Task requirements: Without omitting anything, copy the data exactly.

Start of Information supplied

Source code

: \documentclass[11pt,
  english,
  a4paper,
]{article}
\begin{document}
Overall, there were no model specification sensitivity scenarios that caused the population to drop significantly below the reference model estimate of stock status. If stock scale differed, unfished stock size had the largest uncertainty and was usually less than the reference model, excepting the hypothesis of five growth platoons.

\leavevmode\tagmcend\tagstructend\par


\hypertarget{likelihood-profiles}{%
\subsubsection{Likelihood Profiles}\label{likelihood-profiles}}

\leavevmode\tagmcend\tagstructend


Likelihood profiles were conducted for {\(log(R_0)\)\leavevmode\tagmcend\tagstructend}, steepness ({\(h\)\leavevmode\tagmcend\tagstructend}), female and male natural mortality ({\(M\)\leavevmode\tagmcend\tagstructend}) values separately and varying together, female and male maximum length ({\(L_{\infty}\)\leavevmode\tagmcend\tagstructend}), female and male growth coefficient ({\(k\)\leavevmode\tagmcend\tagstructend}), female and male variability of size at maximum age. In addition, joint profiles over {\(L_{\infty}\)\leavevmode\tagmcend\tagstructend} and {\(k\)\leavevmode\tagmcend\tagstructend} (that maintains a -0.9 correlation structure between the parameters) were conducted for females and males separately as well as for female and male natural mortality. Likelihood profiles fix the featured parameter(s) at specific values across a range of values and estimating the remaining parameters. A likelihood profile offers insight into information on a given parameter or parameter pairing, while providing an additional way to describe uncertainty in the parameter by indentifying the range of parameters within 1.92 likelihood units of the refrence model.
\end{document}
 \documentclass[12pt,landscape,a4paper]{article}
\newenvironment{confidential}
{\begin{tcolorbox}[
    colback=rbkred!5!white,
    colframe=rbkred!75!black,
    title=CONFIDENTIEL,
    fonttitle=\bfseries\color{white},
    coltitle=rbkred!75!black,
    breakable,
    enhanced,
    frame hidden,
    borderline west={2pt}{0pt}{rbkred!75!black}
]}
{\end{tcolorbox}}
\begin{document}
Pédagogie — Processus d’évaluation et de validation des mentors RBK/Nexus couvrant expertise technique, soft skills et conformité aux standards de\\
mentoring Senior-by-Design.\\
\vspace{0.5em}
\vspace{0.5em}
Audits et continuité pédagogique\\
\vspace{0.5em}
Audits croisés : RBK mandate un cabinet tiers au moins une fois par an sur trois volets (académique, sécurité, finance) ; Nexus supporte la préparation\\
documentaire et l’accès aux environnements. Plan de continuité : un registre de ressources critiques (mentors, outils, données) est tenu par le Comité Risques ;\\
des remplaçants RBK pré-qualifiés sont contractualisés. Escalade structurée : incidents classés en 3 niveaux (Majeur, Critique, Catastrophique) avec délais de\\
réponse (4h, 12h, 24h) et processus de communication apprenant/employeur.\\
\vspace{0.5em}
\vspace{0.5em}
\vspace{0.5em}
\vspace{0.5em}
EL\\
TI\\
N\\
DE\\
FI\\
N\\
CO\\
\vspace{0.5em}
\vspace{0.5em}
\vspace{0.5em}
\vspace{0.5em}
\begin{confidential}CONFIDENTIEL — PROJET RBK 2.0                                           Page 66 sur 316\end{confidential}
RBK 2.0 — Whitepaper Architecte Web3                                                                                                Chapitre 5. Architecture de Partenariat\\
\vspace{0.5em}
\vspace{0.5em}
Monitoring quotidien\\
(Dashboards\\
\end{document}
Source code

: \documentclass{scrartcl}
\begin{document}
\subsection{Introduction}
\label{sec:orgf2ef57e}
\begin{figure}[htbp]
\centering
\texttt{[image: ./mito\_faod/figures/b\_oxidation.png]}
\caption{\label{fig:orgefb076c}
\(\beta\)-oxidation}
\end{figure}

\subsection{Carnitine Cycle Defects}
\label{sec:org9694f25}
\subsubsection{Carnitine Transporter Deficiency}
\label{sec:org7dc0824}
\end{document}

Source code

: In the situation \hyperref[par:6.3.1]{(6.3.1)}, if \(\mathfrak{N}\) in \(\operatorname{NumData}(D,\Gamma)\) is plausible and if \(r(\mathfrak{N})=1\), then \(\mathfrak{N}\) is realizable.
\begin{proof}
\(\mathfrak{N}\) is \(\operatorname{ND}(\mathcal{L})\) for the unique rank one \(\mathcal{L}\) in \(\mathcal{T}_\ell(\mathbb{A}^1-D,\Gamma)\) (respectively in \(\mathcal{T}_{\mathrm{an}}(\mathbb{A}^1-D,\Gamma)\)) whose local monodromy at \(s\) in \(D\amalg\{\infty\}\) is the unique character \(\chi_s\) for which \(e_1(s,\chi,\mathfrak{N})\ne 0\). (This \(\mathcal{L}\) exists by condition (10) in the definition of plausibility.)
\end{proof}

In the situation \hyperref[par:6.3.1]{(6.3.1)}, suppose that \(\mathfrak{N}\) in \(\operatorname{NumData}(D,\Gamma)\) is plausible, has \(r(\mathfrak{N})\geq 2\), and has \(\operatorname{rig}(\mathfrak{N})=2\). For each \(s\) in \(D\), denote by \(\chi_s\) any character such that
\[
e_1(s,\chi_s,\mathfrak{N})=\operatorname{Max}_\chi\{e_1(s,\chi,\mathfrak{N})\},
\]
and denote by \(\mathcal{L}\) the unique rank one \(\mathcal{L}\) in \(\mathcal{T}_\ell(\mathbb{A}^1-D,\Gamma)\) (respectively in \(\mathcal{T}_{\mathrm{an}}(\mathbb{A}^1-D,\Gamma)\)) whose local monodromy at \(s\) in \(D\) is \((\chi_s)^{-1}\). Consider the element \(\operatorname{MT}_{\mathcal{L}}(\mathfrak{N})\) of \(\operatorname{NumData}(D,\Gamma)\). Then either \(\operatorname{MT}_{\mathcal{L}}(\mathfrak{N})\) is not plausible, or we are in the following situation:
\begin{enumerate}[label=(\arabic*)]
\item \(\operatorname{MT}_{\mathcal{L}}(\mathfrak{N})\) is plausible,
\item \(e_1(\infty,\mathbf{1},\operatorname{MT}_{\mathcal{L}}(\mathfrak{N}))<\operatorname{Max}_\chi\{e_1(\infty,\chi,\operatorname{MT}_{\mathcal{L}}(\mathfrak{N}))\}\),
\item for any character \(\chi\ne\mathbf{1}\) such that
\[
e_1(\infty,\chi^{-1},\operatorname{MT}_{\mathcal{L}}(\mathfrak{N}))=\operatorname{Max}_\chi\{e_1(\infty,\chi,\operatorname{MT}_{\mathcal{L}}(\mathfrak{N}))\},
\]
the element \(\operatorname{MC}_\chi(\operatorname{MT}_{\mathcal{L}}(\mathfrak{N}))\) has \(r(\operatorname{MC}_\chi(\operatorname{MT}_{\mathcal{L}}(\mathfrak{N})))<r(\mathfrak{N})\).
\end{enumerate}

End of Information supplied

Answer to this problem:
Source code

: \documentclass[11pt,
  english,
  a4paper,
]{article}
\begin{document}
Overall, there were no model specification sensitivity scenarios that caused the population to drop significantly below the reference model estimate of stock status. If stock scale differed, unfished stock size had the largest uncertainty and was usually less than the reference model, excepting the hypothesis of five growth platoons.

\leavevmode\tagmcend\tagstructend\par


\hypertarget{likelihood-profiles}{%
\subsubsection{Likelihood Profiles}\label{likelihood-profiles}}

\leavevmode\tagmcend\tagstructend


Likelihood profiles were conducted for {\(log(R_0)\)\leavevmode\tagmcend\tagstructend}, steepness ({\(h\)\leavevmode\tagmcend\tagstructend}), female and male natural mortality ({\(M\)\leavevmode\tagmcend\tagstructend}) values separately and varying together, female and male maximum length ({\(L_{\infty}\)\leavevmode\tagmcend\tagstructend}), female and male growth coefficient ({\(k\)\leavevmode\tagmcend\tagstructend}), female and male variability of size at maximum age. In addition, joint profiles over {\(L_{\infty}\)\leavevmode\tagmcend\tagstructend} and {\(k\)\leavevmode\tagmcend\tagstructend} (that maintains a -0.9 correlation structure between the parameters) were conducted for females and males separately as well as for female and male natural mortality. Likelihood profiles fix the featured parameter(s) at specific values across a range of values and estimating the remaining parameters. A likelihood profile offers insight into information on a given parameter or parameter pairing, while providing an additional way to describe uncertainty in the parameter by indentifying the range of parameters within 1.92 likelihood units of the refrence model.
\end{document}
 \documentclass[12pt,landscape,a4paper]{article}
\newenvironment{confidential}
{\begin{tcolorbox}[
    colback=rbkred!5!white,
    colframe=rbkred!75!black,
    title=CONFIDENTIEL,
    fonttitle=\bfseries\color{white},
    coltitle=rbkred!75!black,
    breakable,
    enhanced,
    frame hidden,
    borderline west={2pt}{0pt}{rbkred!75!black}
]}
{\end{tcolorbox}}
\begin{document}
Pédagogie — Processus d’évaluation et de validation des mentors RBK/Nexus couvrant expertise technique, soft skills et conformité aux standards de\\
mentoring Senior-by-Design.\\
\vspace{0.5em}
\vspace{0.5em}
Audits et continuité pédagogique\\
\vspace{0.5em}
Audits croisés : RBK mandate un cabinet tiers au moins une fois par an sur trois volets (académique, sécurité, finance) ; Nexus supporte la préparation\\
documentaire et l’accès aux environnements. Plan de continuité : un registre de ressources critiques (mentors, outils, données) est tenu par le Comité Risques ;\\
des remplaçants RBK pré-qualifiés sont contractualisés. Escalade structurée : incidents classés en 3 niveaux (Majeur, Critique, Catastrophique) avec délais de\\
réponse (4h, 12h, 24h) et processus de communication apprenant/employeur.\\
\vspace{0.5em}
\vspace{0.5em}
\vspace{0.5em}
\vspace{0.5em}
EL\\
TI\\
N\\
DE\\
FI\\
N\\
CO\\
\vspace{0.5em}
\vspace{0.5em}
\vspace{0.5em}
\vspace{0.5em}
\begin{confidential}CONFIDENTIEL — PROJET RBK 2.0                                           Page 66 sur 316\end{confidential}
RBK 2.0 — Whitepaper Architecte Web3                                                                                                Chapitre 5. Architecture de Partenariat\\
\vspace{0.5em}
\vspace{0.5em}
Monitoring quotidien\\
(Dashboards\\
\end{document}
Source code

: \documentclass{scrartcl}
\begin{document}
\subsection{Introduction}
\label{sec:orgf2ef57e}
\begin{figure}[htbp]
\centering
\texttt{[image: ./mito\_faod/figures/b\_oxidation.png]}
\caption{\label{fig:orgefb076c}
\(\beta\)-oxidation}
\end{figure}

\subsection{Carnitine Cycle Defects}
\label{sec:org9694f25}
\subsubsection{Carnitine Transporter Deficiency}
\label{sec:org7dc0824}
\end{document}

Source code

: In the situation \hyperref[par:6.3.1]{(6.3.1)}, if \(\mathfrak{N}\) in \(\operatorname{NumData}(D,\Gamma)\) is plausible and if \(r(\mathfrak{N})=1\), then \(\mathfrak{N}\) is realizable.
\begin{proof}
\(\mathfrak{N}\) is \(\operatorname{ND}(\mathcal{L})\) for the unique rank one \(\mathcal{L}\) in \(\mathcal{T}_\ell(\mathbb{A}^1-D,\Gamma)\) (respectively in \(\mathcal{T}_{\mathrm{an}}(\mathbb{A}^1-D,\Gamma)\)) whose local monodromy at \(s\) in \(D\amalg\{\infty\}\) is the unique character \(\chi_s\) for which \(e_1(s,\chi,\mathfrak{N})\ne 0\). (This \(\mathcal{L}\) exists by condition (10) in the definition of plausibility.)
\end{proof}

In the situation \hyperref[par:6.3.1]{(6.3.1)}, suppose that \(\mathfrak{N}\) in \(\operatorname{NumData}(D,\Gamma)\) is plausible, has \(r(\mathfrak{N})\geq 2\), and has \(\operatorname{rig}(\mathfrak{N})=2\). For each \(s\) in \(D\), denote by \(\chi_s\) any character such that
\[
e_1(s,\chi_s,\mathfrak{N})=\operatorname{Max}_\chi\{e_1(s,\chi,\mathfrak{N})\},
\]
and denote by \(\mathcal{L}\) the unique rank one \(\mathcal{L}\) in \(\mathcal{T}_\ell(\mathbb{A}^1-D,\Gamma)\) (respectively in \(\mathcal{T}_{\mathrm{an}}(\mathbb{A}^1-D,\Gamma)\)) whose local monodromy at \(s\) in \(D\) is \((\chi_s)^{-1}\). Consider the element \(\operatorname{MT}_{\mathcal{L}}(\mathfrak{N})\) of \(\operatorname{NumData}(D,\Gamma)\). Then either \(\operatorname{MT}_{\mathcal{L}}(\mathfrak{N})\) is not plausible, or we are in the following situation:
\begin{enumerate}[label=(\arabic*)]
\item \(\operatorname{MT}_{\mathcal{L}}(\mathfrak{N})\) is plausible,
\item \(e_1(\infty,\mathbf{1},\operatorname{MT}_{\mathcal{L}}(\mathfrak{N}))<\operatorname{Max}_\chi\{e_1(\infty,\chi,\operatorname{MT}_{\mathcal{L}}(\mathfrak{N}))\}\),
\item for any character \(\chi\ne\mathbf{1}\) such that
\[
e_1(\infty,\chi^{-1},\operatorname{MT}_{\mathcal{L}}(\mathfrak{N}))=\operatorname{Max}_\chi\{e_1(\infty,\chi,\operatorname{MT}_{\mathcal{L}}(\mathfrak{N}))\},
\]
the element \(\operatorname{MC}_\chi(\operatorname{MT}_{\mathcal{L}}(\mathfrak{N}))\) has \(r(\operatorname{MC}_\chi(\operatorname{MT}_{\mathcal{L}}(\mathfrak{N})))<r(\mathfrak{N})\).
\end{enumerate}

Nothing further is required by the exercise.